FOR (c) This forms the basis of the consideration of the following three points.

Firstly, how do the trial subjects compare with typical Australian patients suffering from the relevant condition(s), for example in terms of age and sex distribution or of the natural history of the condition(s)? Are any differences likely to matter?

Secondly, how do the trial subjects compare with Australian patients in terms of disease severity? This can be important. A new drug may be cost-effective when use is confined to patients with severe disease but not when it is used to treat patients with milder disease who may respond to less effective and less expensive therapies. It may be possible to estimate the likely impact of this by performing sensitivity analyses in a modelled evaluation (see Section 3.7).

Thirdly, is the trial setting relevant to that of the PBS? For example, most PBS drug use is in the community rather than in a hospital, so a trial in subjects with severe disease requiring hospitalisation may only be relevant in particular circumstances (such as a Highly Specialised Drug or a drug for use in private hospitals).

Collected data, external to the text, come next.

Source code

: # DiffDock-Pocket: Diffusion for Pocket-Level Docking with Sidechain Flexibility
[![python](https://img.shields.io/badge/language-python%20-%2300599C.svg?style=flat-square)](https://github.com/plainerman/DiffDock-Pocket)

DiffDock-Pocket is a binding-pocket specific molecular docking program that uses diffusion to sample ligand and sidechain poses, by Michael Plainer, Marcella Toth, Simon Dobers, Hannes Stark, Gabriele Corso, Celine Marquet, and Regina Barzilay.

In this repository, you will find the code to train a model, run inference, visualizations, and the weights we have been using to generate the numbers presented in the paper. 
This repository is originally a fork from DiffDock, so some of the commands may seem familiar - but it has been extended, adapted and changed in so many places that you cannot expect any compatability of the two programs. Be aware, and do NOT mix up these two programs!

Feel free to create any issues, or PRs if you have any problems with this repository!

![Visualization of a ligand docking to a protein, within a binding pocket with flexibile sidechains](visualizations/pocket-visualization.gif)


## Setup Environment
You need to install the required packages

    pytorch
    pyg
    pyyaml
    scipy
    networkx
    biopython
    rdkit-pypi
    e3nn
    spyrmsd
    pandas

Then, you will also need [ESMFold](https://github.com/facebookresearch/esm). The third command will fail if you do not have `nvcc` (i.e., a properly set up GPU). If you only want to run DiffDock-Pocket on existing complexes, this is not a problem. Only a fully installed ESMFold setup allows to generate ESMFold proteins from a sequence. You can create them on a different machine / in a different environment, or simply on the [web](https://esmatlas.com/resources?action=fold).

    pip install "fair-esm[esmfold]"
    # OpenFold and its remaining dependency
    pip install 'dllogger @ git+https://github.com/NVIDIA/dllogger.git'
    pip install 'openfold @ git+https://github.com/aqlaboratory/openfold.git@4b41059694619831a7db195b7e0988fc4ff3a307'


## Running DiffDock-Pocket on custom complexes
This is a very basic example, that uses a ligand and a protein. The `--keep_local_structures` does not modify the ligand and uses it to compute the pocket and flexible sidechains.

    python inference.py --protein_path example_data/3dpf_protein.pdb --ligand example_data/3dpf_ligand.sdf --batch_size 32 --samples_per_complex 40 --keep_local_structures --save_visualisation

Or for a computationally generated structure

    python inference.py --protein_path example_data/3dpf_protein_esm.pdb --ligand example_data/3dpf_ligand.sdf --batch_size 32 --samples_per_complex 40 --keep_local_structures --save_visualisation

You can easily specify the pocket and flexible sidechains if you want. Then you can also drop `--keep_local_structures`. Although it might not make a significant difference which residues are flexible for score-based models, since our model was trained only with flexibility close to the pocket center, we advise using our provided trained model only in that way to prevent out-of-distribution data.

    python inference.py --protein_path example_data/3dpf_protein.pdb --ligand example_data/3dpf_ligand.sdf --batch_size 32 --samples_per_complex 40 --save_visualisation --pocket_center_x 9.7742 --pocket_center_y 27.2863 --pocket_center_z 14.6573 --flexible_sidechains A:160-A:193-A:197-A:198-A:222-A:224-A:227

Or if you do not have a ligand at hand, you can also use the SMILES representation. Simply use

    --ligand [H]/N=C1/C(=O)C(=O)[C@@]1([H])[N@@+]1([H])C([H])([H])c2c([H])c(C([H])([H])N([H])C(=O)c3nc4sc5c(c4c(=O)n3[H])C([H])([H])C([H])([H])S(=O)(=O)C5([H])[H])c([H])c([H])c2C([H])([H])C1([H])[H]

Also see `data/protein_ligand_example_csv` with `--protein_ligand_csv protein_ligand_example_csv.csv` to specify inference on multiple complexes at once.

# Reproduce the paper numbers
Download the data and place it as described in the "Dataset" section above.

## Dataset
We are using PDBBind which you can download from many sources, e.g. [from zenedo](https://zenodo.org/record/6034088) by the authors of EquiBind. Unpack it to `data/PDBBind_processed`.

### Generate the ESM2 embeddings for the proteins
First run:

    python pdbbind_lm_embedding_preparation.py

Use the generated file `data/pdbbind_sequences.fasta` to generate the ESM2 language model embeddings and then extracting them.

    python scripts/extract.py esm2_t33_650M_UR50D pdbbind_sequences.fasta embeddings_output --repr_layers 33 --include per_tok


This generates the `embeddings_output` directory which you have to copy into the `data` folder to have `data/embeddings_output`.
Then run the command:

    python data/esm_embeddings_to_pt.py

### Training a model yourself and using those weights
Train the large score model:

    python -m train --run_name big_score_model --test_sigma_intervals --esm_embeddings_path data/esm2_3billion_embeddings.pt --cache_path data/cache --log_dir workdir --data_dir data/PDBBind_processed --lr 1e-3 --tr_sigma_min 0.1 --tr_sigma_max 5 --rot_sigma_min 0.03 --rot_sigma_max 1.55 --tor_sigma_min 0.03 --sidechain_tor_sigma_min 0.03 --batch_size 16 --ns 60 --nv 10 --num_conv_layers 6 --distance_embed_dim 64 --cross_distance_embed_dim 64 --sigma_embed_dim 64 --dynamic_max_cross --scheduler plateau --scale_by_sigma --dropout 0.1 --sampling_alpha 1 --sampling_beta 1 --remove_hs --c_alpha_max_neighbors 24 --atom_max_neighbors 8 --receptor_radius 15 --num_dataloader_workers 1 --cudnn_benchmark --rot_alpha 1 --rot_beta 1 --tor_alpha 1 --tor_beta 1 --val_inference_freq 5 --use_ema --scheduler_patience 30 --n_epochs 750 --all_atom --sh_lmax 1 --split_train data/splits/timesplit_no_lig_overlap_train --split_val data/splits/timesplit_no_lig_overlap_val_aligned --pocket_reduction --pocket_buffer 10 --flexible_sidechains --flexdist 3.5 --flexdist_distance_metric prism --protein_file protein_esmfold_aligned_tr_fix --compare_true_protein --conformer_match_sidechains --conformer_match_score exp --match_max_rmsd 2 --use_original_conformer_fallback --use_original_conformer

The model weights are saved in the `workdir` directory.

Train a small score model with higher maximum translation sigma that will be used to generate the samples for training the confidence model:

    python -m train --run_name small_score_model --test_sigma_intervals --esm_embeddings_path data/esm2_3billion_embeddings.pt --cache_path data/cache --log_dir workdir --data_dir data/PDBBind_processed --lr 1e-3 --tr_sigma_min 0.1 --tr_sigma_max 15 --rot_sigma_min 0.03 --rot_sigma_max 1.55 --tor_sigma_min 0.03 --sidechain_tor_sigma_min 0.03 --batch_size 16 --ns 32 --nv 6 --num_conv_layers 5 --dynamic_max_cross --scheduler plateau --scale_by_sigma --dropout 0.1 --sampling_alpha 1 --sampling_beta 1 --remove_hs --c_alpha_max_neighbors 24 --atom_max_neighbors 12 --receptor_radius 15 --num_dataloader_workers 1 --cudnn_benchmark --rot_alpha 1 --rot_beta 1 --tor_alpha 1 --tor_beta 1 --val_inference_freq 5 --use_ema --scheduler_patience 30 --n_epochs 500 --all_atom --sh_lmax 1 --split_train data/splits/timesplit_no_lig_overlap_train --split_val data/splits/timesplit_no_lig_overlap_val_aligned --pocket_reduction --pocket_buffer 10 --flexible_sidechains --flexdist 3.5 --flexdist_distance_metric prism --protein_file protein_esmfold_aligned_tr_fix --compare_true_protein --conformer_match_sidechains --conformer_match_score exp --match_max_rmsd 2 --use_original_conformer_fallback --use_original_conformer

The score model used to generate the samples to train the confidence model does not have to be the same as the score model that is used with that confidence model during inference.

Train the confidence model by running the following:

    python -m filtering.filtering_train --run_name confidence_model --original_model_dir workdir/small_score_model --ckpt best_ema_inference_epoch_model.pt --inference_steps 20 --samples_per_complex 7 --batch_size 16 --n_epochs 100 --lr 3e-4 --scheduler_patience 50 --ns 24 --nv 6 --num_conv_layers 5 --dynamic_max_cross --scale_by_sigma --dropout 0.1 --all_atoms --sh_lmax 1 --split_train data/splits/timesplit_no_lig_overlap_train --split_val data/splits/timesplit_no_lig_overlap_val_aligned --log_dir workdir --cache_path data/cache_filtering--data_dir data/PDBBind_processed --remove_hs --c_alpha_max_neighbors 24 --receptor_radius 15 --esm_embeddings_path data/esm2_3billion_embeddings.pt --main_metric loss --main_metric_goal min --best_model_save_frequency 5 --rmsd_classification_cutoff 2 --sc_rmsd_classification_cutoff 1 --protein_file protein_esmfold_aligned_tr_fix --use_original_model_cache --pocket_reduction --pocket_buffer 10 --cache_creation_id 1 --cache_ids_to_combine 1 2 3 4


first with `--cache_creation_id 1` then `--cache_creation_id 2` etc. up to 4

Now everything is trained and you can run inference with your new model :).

FOR (d) The trial should use the correct doses of the proposed drug and the main comparator (and a suitable duration of therapy where this is relevant). Doses and duration should be those recommended in the product information as optimal for the relevant indication. These may differ from those shown by market research to be actually used in the community. However prescribing of higher than recommended doses (at higher cost) of a comparator drug is unlikely to be accepted as an argument for a higher price for the proposed drug.

FOR (e) The duration of follow-up for a trial subject is the length of time between randomisation and the end of blinded follow-up of that subject. The duration of non-blinded follow-up of drop-outs should be excluded from the calculations.